- _EXERCISE INPUT_

[Start of section]

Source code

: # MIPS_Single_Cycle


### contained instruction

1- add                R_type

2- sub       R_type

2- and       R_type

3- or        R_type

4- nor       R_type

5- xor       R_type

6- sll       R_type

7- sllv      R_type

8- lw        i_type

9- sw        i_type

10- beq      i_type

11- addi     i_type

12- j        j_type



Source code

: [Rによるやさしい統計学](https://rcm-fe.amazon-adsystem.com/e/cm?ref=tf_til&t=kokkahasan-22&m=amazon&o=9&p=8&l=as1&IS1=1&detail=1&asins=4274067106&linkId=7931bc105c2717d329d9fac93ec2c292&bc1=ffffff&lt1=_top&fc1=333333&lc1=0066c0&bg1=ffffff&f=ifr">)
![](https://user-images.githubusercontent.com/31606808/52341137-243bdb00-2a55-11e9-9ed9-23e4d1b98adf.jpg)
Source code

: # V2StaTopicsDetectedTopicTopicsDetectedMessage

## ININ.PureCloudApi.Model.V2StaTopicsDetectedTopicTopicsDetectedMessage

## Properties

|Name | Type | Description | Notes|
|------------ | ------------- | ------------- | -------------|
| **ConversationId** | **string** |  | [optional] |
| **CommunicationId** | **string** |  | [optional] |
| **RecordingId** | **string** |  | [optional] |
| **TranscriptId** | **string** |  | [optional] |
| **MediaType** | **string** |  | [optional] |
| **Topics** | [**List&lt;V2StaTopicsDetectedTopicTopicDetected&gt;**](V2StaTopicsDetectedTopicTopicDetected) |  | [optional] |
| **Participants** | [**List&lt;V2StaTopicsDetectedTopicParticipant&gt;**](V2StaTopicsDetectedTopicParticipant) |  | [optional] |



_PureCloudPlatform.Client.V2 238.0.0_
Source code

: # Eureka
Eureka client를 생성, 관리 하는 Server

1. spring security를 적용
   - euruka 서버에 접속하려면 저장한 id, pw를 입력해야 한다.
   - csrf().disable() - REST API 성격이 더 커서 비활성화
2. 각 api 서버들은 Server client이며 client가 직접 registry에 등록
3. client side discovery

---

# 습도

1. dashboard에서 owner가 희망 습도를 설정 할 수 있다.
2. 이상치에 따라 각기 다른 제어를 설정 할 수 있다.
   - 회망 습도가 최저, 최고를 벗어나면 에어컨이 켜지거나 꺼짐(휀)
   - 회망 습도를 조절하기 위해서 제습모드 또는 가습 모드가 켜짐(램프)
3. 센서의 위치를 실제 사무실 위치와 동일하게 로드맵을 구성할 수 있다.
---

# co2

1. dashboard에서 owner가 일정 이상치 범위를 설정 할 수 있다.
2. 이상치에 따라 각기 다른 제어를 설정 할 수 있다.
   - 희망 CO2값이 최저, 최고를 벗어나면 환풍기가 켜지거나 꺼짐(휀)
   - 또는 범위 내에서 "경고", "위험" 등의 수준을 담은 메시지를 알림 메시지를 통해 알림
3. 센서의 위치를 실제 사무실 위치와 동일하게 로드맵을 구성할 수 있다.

[End of section]

- _WHAT NEEDS TO BE DONE_
Among the entries above, how many lines include the word "Server"? Reply with the number only.

- _TASK OUTPUT_
2